Всякий раз, когда я смеюсь на представлении «Бывшего молодого человека» или «Ходатая» в Варьете, я выхожу раздраженным на наших мелких риторов, не позволяющих г-дам Эмберу и Скрибу писать пятиактные комедии для Французского театра и подробно изображать все смешное и нелепое, которое теперь они могут только бегло зарисовывать.

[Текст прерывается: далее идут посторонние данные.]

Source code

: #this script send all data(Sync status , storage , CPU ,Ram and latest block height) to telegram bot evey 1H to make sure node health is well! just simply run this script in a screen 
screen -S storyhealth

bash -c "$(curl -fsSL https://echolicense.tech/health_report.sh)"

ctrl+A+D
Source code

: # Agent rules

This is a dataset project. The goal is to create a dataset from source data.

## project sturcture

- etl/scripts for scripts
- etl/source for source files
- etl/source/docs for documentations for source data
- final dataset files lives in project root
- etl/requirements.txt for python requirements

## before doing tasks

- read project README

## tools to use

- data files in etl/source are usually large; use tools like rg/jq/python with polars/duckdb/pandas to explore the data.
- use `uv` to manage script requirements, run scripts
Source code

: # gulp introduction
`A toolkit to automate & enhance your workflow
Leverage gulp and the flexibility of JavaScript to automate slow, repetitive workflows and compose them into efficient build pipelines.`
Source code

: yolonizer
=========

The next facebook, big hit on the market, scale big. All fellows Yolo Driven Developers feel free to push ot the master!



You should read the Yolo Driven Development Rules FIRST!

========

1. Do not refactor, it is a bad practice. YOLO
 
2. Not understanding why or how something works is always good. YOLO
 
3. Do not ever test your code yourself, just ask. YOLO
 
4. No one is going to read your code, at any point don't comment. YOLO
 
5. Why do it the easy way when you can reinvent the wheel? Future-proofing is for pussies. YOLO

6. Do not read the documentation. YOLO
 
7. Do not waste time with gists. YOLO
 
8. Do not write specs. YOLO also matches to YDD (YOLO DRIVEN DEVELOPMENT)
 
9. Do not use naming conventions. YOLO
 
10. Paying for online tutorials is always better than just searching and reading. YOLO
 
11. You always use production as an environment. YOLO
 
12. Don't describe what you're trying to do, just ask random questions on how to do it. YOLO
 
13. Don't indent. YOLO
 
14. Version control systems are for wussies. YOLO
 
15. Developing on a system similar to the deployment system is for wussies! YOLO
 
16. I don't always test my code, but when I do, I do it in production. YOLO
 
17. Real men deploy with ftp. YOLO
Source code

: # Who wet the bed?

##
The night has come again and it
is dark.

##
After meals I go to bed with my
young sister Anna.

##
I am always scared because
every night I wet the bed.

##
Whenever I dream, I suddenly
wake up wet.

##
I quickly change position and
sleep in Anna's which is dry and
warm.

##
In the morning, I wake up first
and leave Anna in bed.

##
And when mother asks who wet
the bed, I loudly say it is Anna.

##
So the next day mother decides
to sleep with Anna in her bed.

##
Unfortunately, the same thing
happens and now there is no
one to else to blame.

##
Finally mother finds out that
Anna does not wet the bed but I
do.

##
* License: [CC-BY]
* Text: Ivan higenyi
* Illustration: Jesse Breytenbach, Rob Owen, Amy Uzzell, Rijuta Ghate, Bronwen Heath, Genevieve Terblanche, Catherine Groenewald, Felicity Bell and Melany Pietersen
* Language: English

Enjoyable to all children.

Неужели никто не свергнет ига педантов? Неужели мы опять позволим портить вкус нашей славной молодежи, которая с таким благородным восторгом рукоплещет красноречивым лекциям Кузена и Дону? Ее не могут обмануть политические маски; неужели ее обманут маски литературные? Я хотел бы, прежде чем оставить этот мир, посмеяться хоть один раз на новой пьесе во Французском театре. Разве это чрезмерное требование? И неужели господа академики, являющиеся сословием, насмешки над которым запрещены под страхом тюрьмы, не позволят нам смеяться даже тогда, когда мы и не думаем об их замечательных достоинствах?

О МОРАЛИ МОЛЬЕРА

Хотя все, что ограниченные люди говорили о «морали» театра, на мой взгляд, не заслуживает большого внимания, тем не менее нетрудно заметить, что Мольер не более морален, чем всякий другой. Нужно отказаться от этого аргумента в его защиту вместе с другим, давно устарелым: «красота религиозной морали». Самое главное — то, о чем не говорят, — это создать у людей такие интересы, которые побуждали бы следовать правилам морали вплоть до той или иной степени героизма.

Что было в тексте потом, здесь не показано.